Deaths after Pfizer vaccination at Spanish nursing home aggravate concerns
Deaths after Pfizer shots raise concerns
Published: Feb 02, 2021 09:33 PM

A resident of Korian Les Amandiers EHPAD (Housing Establishment for Dependant Elderly People) receives a dose of the Pfizer-BioNTech COVID-19 vaccine during a vaccination campaign to fight against the spread of COVID-19 in Paris, France, Jan. 7, 2021.Photo:Xinhua

Concerns over the mRNA vaccine intensified following a Russia Today report on Monday that all 78 residents at a nursing home in Madrid, Spain had tested positive for COVID-19 after being given their first dose of the Pfizer-BioNTech vaccine on January 13, and at least seven people have died.

A Chinese virologist advised elderly people, especially those with underlying conditions, not to take mRNA vaccine such as Pfizer's, as it could induce their condition and worsen their health, while a vaccine expert warned the public to take appropriate measures even after being vaccinated, as people are likely to be infected with the virus before the vaccine takes effect. 

Most of those who succumbed to the virus had pre-existing conditions, according to Spanish news agency EFE, while four residents are hospitalized, and 12 staff members have also been infected, Russia Today reported.

The report didn't say whether the deaths and cases testing positive are directly linked to vaccination. 

Yang Zhanqiu, deputy director of the pathogen biology department at Wuhan University, told the Global Times on Tuesday that the positive test for COVID-19 can be divided into two cases: one is antibody positive and another is positive nucleic acid testing. 
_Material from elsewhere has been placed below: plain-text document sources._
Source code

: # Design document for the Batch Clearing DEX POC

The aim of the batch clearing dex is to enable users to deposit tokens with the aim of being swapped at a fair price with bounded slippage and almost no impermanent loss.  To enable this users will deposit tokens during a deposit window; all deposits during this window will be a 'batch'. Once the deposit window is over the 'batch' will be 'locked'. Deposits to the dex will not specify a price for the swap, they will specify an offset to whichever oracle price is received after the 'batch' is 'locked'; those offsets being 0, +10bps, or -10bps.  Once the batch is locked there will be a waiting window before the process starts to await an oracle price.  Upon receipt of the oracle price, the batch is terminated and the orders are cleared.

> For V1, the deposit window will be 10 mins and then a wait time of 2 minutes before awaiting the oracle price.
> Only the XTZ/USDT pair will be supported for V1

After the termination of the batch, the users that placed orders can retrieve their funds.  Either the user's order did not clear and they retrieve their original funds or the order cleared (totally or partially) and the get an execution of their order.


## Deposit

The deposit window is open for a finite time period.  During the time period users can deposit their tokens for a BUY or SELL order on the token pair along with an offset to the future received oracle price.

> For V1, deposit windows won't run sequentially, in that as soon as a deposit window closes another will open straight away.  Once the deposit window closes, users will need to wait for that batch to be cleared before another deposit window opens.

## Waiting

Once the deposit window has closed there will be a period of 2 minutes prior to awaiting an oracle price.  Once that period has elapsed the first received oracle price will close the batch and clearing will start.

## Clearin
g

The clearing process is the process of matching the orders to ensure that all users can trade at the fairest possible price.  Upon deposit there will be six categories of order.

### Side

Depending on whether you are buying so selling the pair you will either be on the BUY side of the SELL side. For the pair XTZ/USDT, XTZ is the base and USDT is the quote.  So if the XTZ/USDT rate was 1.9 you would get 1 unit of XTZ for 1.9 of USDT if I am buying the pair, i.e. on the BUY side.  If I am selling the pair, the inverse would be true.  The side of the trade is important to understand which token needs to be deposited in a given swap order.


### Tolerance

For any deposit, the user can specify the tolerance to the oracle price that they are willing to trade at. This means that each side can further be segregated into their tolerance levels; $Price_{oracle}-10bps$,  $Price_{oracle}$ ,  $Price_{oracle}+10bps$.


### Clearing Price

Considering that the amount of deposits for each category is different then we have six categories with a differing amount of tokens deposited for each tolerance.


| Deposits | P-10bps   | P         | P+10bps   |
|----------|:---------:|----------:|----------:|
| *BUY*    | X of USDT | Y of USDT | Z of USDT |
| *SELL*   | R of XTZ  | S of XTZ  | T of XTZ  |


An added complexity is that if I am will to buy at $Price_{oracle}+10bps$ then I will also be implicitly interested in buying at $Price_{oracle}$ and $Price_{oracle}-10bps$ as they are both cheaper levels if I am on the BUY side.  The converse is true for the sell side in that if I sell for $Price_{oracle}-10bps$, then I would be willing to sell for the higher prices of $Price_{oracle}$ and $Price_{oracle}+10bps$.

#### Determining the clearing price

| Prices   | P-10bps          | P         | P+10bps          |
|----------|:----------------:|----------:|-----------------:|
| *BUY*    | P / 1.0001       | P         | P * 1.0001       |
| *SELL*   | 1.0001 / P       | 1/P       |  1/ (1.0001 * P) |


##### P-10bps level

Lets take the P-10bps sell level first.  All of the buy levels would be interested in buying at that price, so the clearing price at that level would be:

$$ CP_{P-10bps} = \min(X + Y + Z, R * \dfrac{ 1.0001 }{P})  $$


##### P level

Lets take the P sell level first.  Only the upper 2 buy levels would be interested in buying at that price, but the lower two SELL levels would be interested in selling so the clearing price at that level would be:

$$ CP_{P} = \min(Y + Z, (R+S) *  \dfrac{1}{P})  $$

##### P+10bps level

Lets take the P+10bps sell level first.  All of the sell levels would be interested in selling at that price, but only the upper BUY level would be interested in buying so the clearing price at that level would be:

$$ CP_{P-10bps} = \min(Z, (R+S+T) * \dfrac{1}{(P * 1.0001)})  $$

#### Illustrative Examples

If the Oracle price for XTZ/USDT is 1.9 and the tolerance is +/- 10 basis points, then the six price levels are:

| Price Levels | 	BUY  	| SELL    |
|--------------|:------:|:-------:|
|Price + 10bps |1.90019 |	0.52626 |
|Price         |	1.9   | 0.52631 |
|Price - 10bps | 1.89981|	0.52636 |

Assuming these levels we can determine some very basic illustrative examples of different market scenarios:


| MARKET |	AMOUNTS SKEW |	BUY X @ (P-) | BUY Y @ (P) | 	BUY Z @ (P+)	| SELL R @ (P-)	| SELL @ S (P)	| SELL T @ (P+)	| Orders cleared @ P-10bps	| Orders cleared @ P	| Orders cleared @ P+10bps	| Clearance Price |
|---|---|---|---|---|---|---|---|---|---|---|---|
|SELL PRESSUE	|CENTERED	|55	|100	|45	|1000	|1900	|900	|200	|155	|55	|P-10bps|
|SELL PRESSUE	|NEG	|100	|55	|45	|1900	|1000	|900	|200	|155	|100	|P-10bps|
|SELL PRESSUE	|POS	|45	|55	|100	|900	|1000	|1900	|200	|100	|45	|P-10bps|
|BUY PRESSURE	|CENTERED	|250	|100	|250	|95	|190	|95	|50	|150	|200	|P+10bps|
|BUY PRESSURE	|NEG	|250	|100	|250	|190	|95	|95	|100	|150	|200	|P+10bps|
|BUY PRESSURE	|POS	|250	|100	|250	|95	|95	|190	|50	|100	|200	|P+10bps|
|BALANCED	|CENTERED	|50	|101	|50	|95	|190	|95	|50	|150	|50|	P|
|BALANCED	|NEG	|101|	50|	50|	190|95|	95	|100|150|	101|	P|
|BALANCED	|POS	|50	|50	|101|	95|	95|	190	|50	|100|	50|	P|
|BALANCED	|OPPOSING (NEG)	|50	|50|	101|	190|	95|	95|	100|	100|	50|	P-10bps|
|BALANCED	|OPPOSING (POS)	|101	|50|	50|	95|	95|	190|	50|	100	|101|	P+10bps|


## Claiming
He noted that the positive nucleic acid testing result is "highly unlikely." Yang explained that the vaccine could not been approved until it passes safety tests, so it will not work like a "synthetic virus" infecting humans.

A normal person whose antibody is positive after taking the mRNA-based vaccine suggested that he/she got protected from getting infected, Yang said. 

He explained that the mRNA vaccines teach human cells to make a protein to trigger an immune response, which can then protect people from getting infected if the real virus enters the body.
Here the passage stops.